Task details
Among the lines of the records, please find those that contain the word "react" and copy them.

Stored records
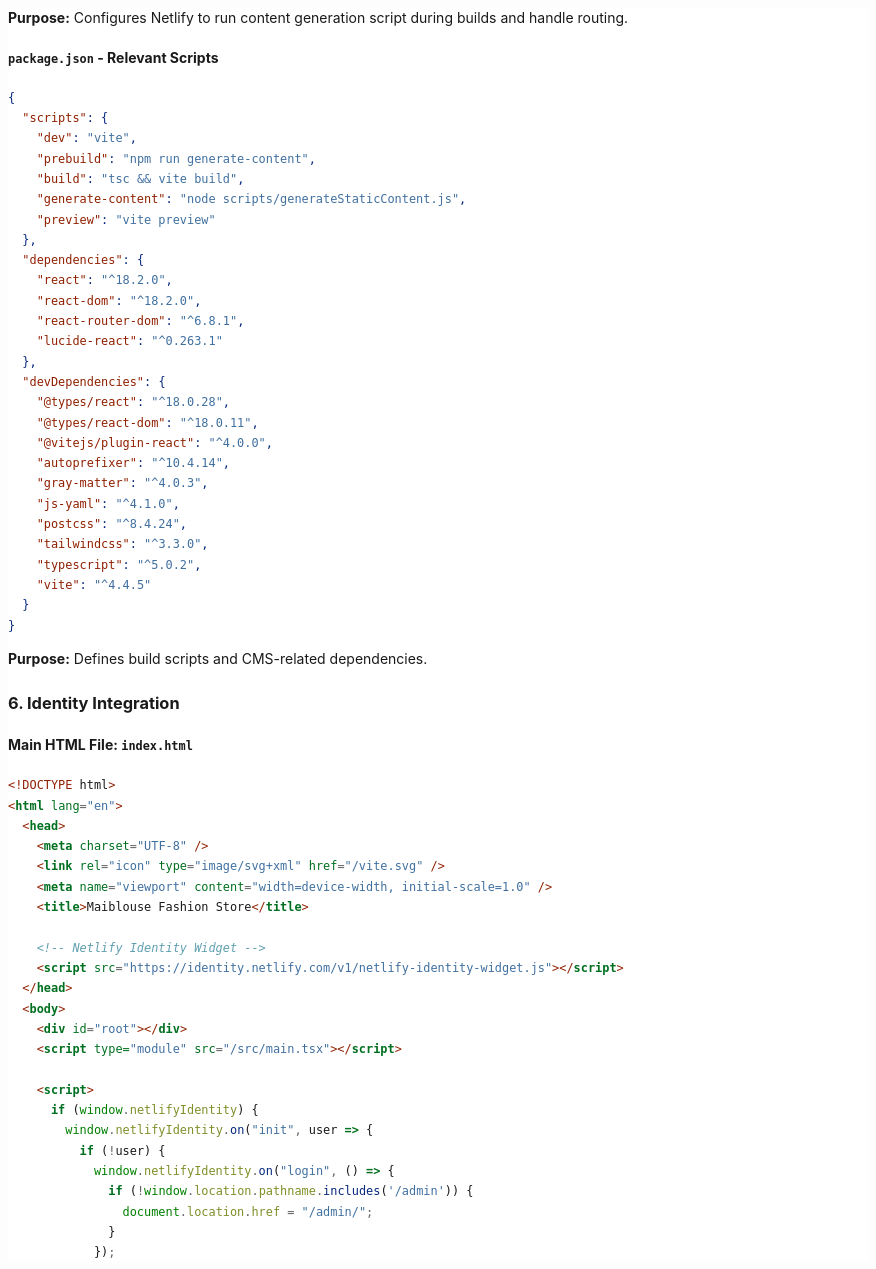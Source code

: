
 ```toml
```
**Purpose:** Configures Netlify to run content generation script during builds and handle routing.

#### `package.json` - Relevant Scripts
```json
{
  "scripts": {
    "dev": "vite",
    "prebuild": "npm run generate-content",
    "build": "tsc && vite build",
    "generate-content": "node scripts/generateStaticContent.js",
    "preview": "vite preview"
  },
  "dependencies": {
    "react": "^18.2.0",
    "react-dom": "^18.2.0",
    "react-router-dom": "^6.8.1",
    "lucide-react": "^0.263.1"
  },
  "devDependencies": {
    "@types/react": "^18.0.28",
    "@types/react-dom": "^18.0.11",
    "@vitejs/plugin-react": "^4.0.0",
    "autoprefixer": "^10.4.14",
    "gray-matter": "^4.0.3",
    "js-yaml": "^4.1.0",
    "postcss": "^8.4.24",
    "tailwindcss": "^3.3.0",
    "typescript": "^5.0.2",
    "vite": "^4.4.5"
  }
}
```
**Purpose:** Defines build scripts and CMS-related dependencies.

### 6. **Identity Integration**

#### Main HTML File: `index.html`
```html
<!DOCTYPE html>
<html lang="en">
  <head>
    <meta charset="UTF-8" />
    <link rel="icon" type="image/svg+xml" href="/vite.svg" />
    <meta name="viewport" content="width=device-width, initial-scale=1.0" />
    <title>Maiblouse Fashion Store</title>
    
    <!-- Netlify Identity Widget -->
    <script src="https://identity.netlify.com/v1/netlify-identity-widget.js"></script>
  </head>
  <body>
    <div id="root"></div>
    <script type="module" src="/src/main.tsx"></script>
    
    <script>
      if (window.netlifyIdentity) {
        window.netlifyIdentity.on("init", user => {
          if (!user) {
            window.netlifyIdentity.on("login", () => {
              if (!window.location.pathname.includes('/admin')) {
                document.location.href = "/admin/";
              }
            });
```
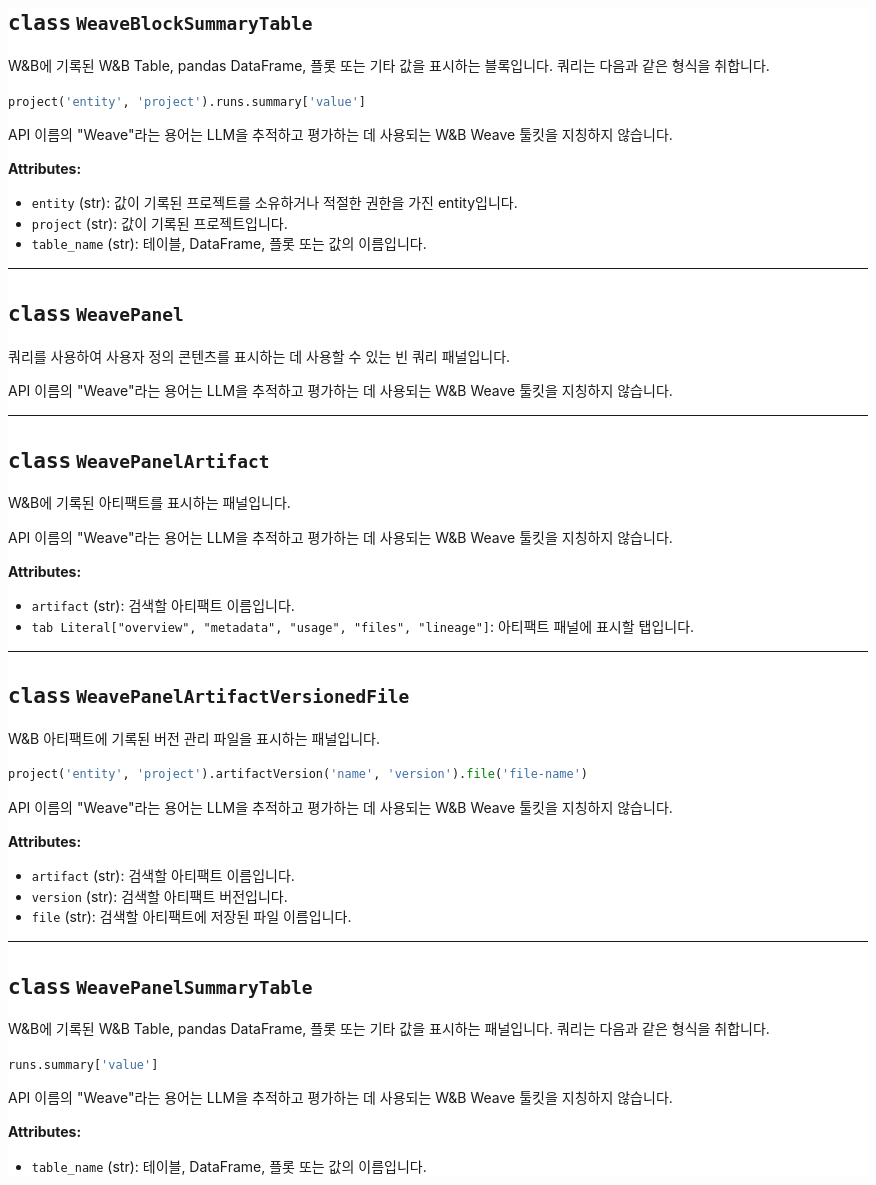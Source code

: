 
## <kbd>class</kbd> `WeaveBlockSummaryTable`
W&B에 기록된 W&B Table, pandas DataFrame, 플롯 또는 기타 값을 표시하는 블록입니다. 쿼리는 다음과 같은 형식을 취합니다.

```python
project('entity', 'project').runs.summary['value']
```

API 이름의 "Weave"라는 용어는 LLM을 추적하고 평가하는 데 사용되는 W&B Weave 툴킷을 지칭하지 않습니다.

**Attributes:**
 
 - `entity` (str): 값이 기록된 프로젝트를 소유하거나 적절한 권한을 가진 entity입니다.
 - `project` (str): 값이 기록된 프로젝트입니다.
 - `table_name` (str): 테이블, DataFrame, 플롯 또는 값의 이름입니다.

---

## <kbd>class</kbd> `WeavePanel`
쿼리를 사용하여 사용자 정의 콘텐츠를 표시하는 데 사용할 수 있는 빈 쿼리 패널입니다.

API 이름의 "Weave"라는 용어는 LLM을 추적하고 평가하는 데 사용되는 W&B Weave 툴킷을 지칭하지 않습니다.

---

## <kbd>class</kbd> `WeavePanelArtifact`
W&B에 기록된 아티팩트를 표시하는 패널입니다.

API 이름의 "Weave"라는 용어는 LLM을 추적하고 평가하는 데 사용되는 W&B Weave 툴킷을 지칭하지 않습니다.

**Attributes:**
 
 - `artifact` (str): 검색할 아티팩트 이름입니다.
 - `tab Literal["overview", "metadata", "usage", "files", "lineage"]`: 아티팩트 패널에 표시할 탭입니다.

---

## <kbd>class</kbd> `WeavePanelArtifactVersionedFile`
W&B 아티팩트에 기록된 버전 관리 파일을 표시하는 패널입니다.

```python
project('entity', 'project').artifactVersion('name', 'version').file('file-name')
```

API 이름의 "Weave"라는 용어는 LLM을 추적하고 평가하는 데 사용되는 W&B Weave 툴킷을 지칭하지 않습니다.

**Attributes:**
 
 - `artifact` (str): 검색할 아티팩트 이름입니다.
 - `version` (str): 검색할 아티팩트 버전입니다.
 - `file` (str): 검색할 아티팩트에 저장된 파일 이름입니다.

---

## <kbd>class</kbd> `WeavePanelSummaryTable`
W&B에 기록된 W&B Table, pandas DataFrame, 플롯 또는 기타 값을 표시하는 패널입니다. 쿼리는 다음과 같은 형식을 취합니다.

```python
runs.summary['value']
```

API 이름의 "Weave"라는 용어는 LLM을 추적하고 평가하는 데 사용되는 W&B Weave 툴킷을 지칭하지 않습니다.

**Attributes:**
 
 - `table_name` (str): 테이블, DataFrame, 플롯 또는 값의 이름입니다.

Solution for this problem
    "react": "^18.2.0",
    "react-dom": "^18.2.0",
    "react-router-dom": "^6.8.1",
    "lucide-react": "^0.263.1"
    "@types/react": "^18.0.28",
    "@types/react-dom": "^18.0.11",
    "@vitejs/plugin-react": "^4.0.0",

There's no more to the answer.